_Pictures paired with source code_.
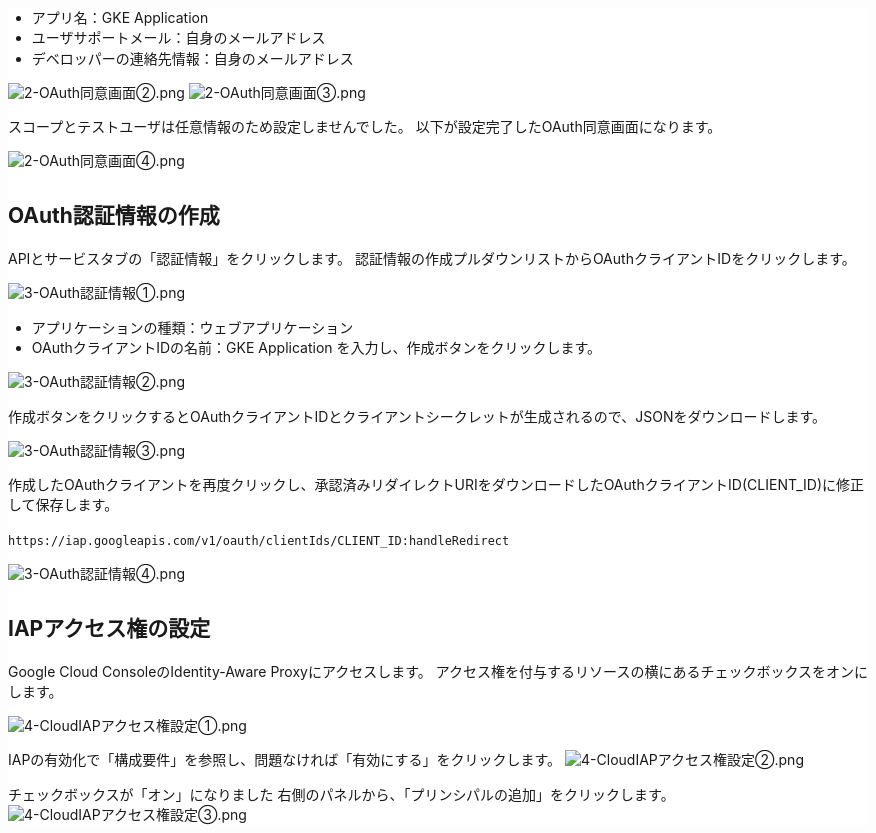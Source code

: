 - アプリ名：GKE Application
- ユーザサポートメール：自身のメールアドレス
- デベロッパーの連絡先情報：自身のメールアドレス

<img src="/images/2023/20230113a/2-OAuth同意画面②.png" alt="2-OAuth同意画面②.png" width="1200" height="838" loading="lazy">

<img src="/images/2023/20230113a/2-OAuth同意画面③.png" alt="2-OAuth同意画面③.png" width="1200" height="843" loading="lazy">

スコープとテストユーザは任意情報のため設定しませんでした。
以下が設定完了したOAuth同意画面になります。

<img src="/images/2023/20230113a/2-OAuth同意画面④.png" alt="2-OAuth同意画面④.png" width="1200" height="844" loading="lazy">

## OAuth認証情報の作成

APIとサービスタブの「認証情報」をクリックします。
認証情報の作成プルダウンリストからOAuthクライアントIDをクリックします。

<img src="/images/2023/20230113a/3-OAuth認証情報①.png" alt="3-OAuth認証情報①.png" width="1200" height="843" loading="lazy">

- アプリケーションの種類：ウェブアプリケーション
- OAuthクライアントIDの名前：GKE Application
を入力し、作成ボタンをクリックします。

<img src="/images/2023/20230113a/3-OAuth認証情報②.png" alt="3-OAuth認証情報②.png" width="1200" height="851" loading="lazy">

作成ボタンをクリックするとOAuthクライアントIDとクライアントシークレットが生成されるので、JSONをダウンロードします。

<img src="/images/2023/20230113a/3-OAuth認証情報③.png" alt="3-OAuth認証情報③.png" width="512" height="448" loading="lazy">

作成したOAuthクライアントを再度クリックし、承認済みリダイレクトURIをダウンロードしたOAuthクライアントID(CLIENT_ID)に修正して保存します。

```
https://iap.googleapis.com/v1/oauth/clientIds/CLIENT_ID:handleRedirect
```

<img src="/images/2023/20230113a/3-OAuth認証情報④.png" alt="3-OAuth認証情報④.png" width="1200" height="795" loading="lazy">

## IAPアクセス権の設定

Google Cloud ConsoleのIdentity-Aware Proxyにアクセスします。
アクセス権を付与するリソースの横にあるチェックボックスをオンにします。

<img src="/images/2023/20230113a/4-CloudIAPアクセス権設定①.png" alt="4-CloudIAPアクセス権設定①.png" width="1200" height="845" loading="lazy">

IAPの有効化で「構成要件」を参照し、問題なければ「有効にする」をクリックします。
<img src="/images/2023/20230113a/4-CloudIAPアクセス権設定②.png" alt="4-CloudIAPアクセス権設定②.png" width="564" height="355" loading="lazy">

チェックボックスが「オン」になりました
右側のパネルから、「プリンシパルの追加」をクリックします。
<img src="/images/2023/20230113a/4-CloudIAPアクセス権設定③.png" alt="4-CloudIAPアクセス権設定③.png" width="1200" height="849" loading="lazy">
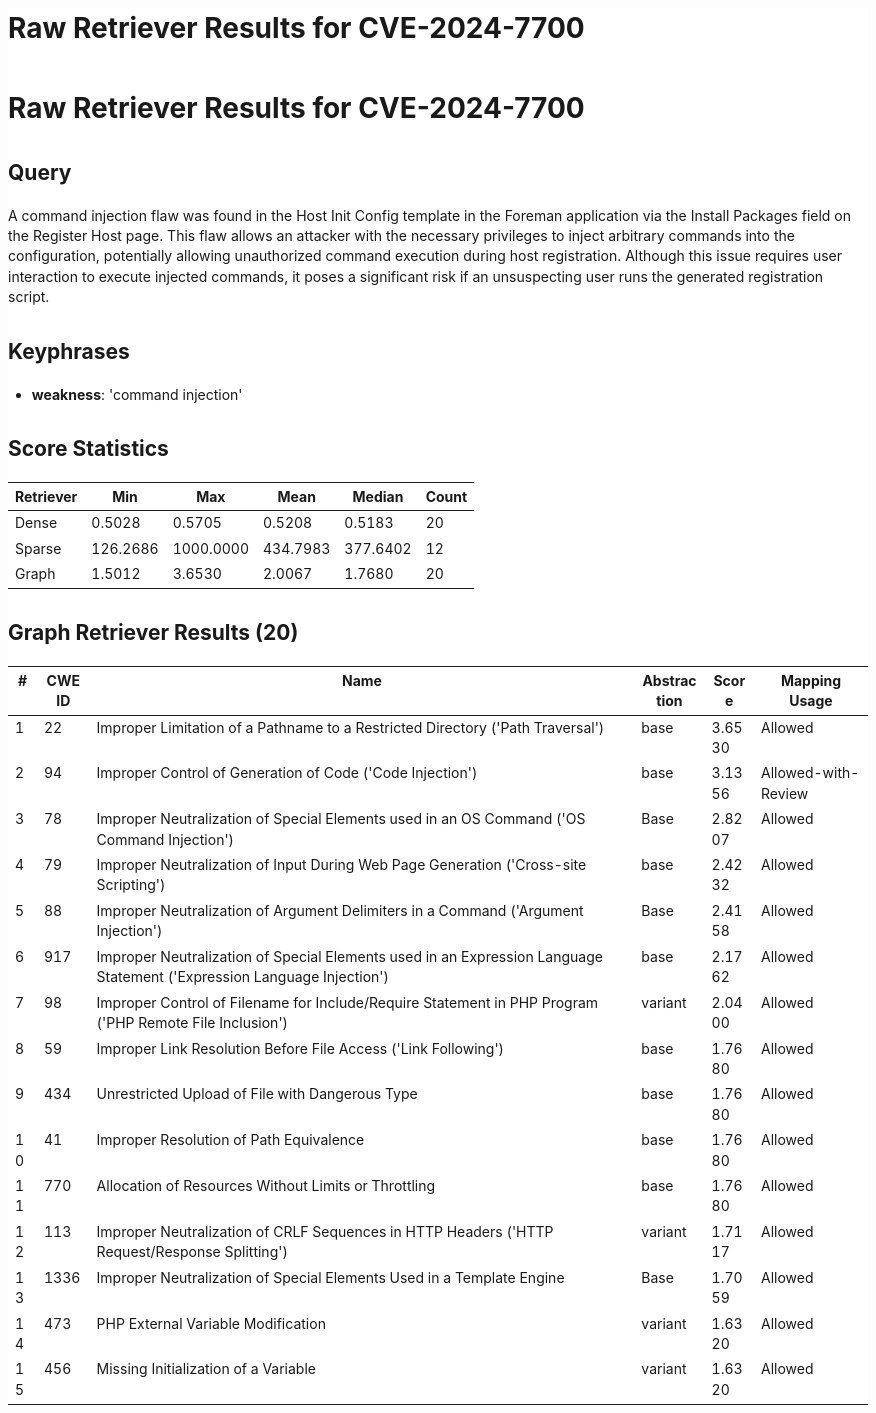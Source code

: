# Raw Retriever Results for CVE-2024-7700

# Raw Retriever Results for CVE-2024-7700
## Query
A command injection flaw was found in the Host Init Config template in the Foreman application via the Install Packages field on the Register Host page. This flaw allows an attacker with the necessary privileges to inject arbitrary commands into the configuration, potentially allowing unauthorized command execution during host registration. Although this issue requires user interaction to execute injected commands, it poses a significant risk if an unsuspecting user runs the generated registration script.

## Keyphrases
- **weakness**: 'command injection'

## Score Statistics
| Retriever | Min | Max | Mean | Median | Count |
|-----------|-----|-----|------|--------|-------|
| Dense | 0.5028 | 0.5705 | 0.5208 | 0.5183 | 20 |
| Sparse | 126.2686 | 1000.0000 | 434.7983 | 377.6402 | 12 |
| Graph | 1.5012 | 3.6530 | 2.0067 | 1.7680 | 20 |

## Graph Retriever Results (20)
| # | CWE ID | Name | Abstraction | Score | Mapping Usage |
|---|--------|------|-------------|-------|---------------|
| 1 | 22 | Improper Limitation of a Pathname to a Restricted Directory ('Path Traversal') | base | 3.6530 | Allowed |
| 2 | 94 | Improper Control of Generation of Code ('Code Injection') | base | 3.1356 | Allowed-with-Review |
| 3 | 78 | Improper Neutralization of Special Elements used in an OS Command ('OS Command Injection') | Base | 2.8207 | Allowed |
| 4 | 79 | Improper Neutralization of Input During Web Page Generation ('Cross-site Scripting') | base | 2.4232 | Allowed |
| 5 | 88 | Improper Neutralization of Argument Delimiters in a Command ('Argument Injection') | Base | 2.4158 | Allowed |
| 6 | 917 | Improper Neutralization of Special Elements used in an Expression Language Statement ('Expression Language Injection') | base | 2.1762 | Allowed |
| 7 | 98 | Improper Control of Filename for Include/Require Statement in PHP Program ('PHP Remote File Inclusion') | variant | 2.0400 | Allowed |
| 8 | 59 | Improper Link Resolution Before File Access ('Link Following') | base | 1.7680 | Allowed |
| 9 | 434 | Unrestricted Upload of File with Dangerous Type | base | 1.7680 | Allowed |
| 10 | 41 | Improper Resolution of Path Equivalence | base | 1.7680 | Allowed |
| 11 | 770 | Allocation of Resources Without Limits or Throttling | base | 1.7680 | Allowed |
| 12 | 113 | Improper Neutralization of CRLF Sequences in HTTP Headers ('HTTP Request/Response Splitting') | variant | 1.7117 | Allowed |
| 13 | 1336 | Improper Neutralization of Special Elements Used in a Template Engine | Base | 1.7059 | Allowed |
| 14 | 473 | PHP External Variable Modification | variant | 1.6320 | Allowed |
| 15 | 456 | Missing Initialization of a Variable | variant | 1.6320 | Allowed |
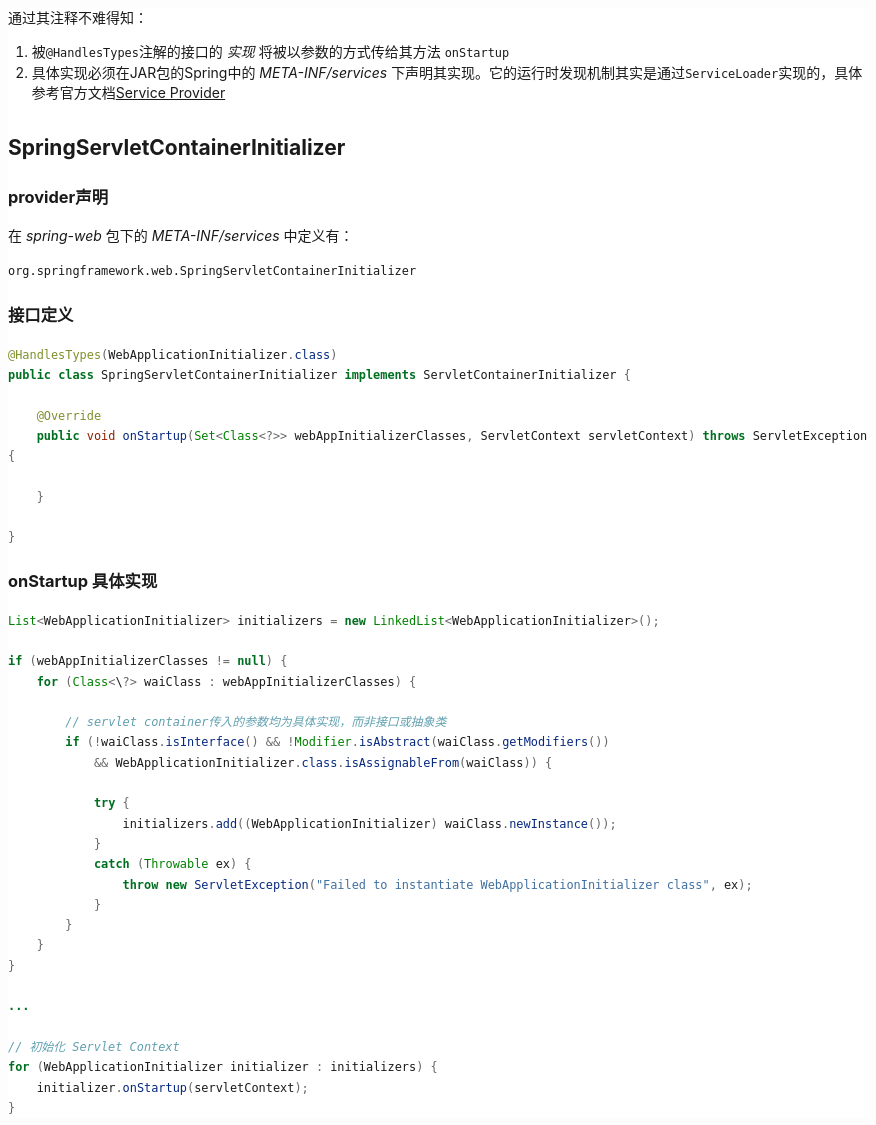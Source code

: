 通过其注释不难得知：

1. 被`@HandlesTypes`注解的接口的 *实现* 将被以参数的方式传给其方法 `onStartup`
2. 具体实现必须在JAR包的Spring中的 *META-INF/services* 下声明其实现。它的运行时发现机制其实是通过`ServiceLoader`实现的，具体参考官方文档[Service Provider](http://docs.oracle.com/javase/8/docs/technotes/guides/jar/jar.html#Service_Provider)

## SpringServletContainerInitializer

### provider声明

在 *spring-web* 包下的 *META-INF/services* 中定义有：

``` properties code.2-javax.servlet.ServletContainerInitializer
org.springframework.web.SpringServletContainerInitializer
```

### 接口定义

``` java SpringServletContainerInitializer.java
@HandlesTypes(WebApplicationInitializer.class)
public class SpringServletContainerInitializer implements ServletContainerInitializer {
    
    @Override
    public void onStartup(Set<Class<?>> webAppInitializerClasses, ServletContext servletContext) throws ServletException {

    }

}
```

### onStartup 具体实现

``` java code.3-SpringServletContainerInitializer.onStartup
List<WebApplicationInitializer> initializers = new LinkedList<WebApplicationInitializer>();

if (webAppInitializerClasses != null) {
    for (Class<\?> waiClass : webAppInitializerClasses) {

        // servlet container传入的参数均为具体实现，而非接口或抽象类
        if (!waiClass.isInterface() && !Modifier.isAbstract(waiClass.getModifiers())
            && WebApplicationInitializer.class.isAssignableFrom(waiClass)) {

            try {
                initializers.add((WebApplicationInitializer) waiClass.newInstance());
            }
            catch (Throwable ex) {
                throw new ServletException("Failed to instantiate WebApplicationInitializer class", ex);
            }
        }
    }
}

...

// 初始化 Servlet Context
for (WebApplicationInitializer initializer : initializers) {
    initializer.onStartup(servletContext);
}
```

_Task_.
Report all lines of the data that include the word "Graph".

_Exercise answer_.
| Graph | 1.5012 | 3.6530 | 2.0067 | 1.7680 | 20 |
## Graph Retriever Results (20)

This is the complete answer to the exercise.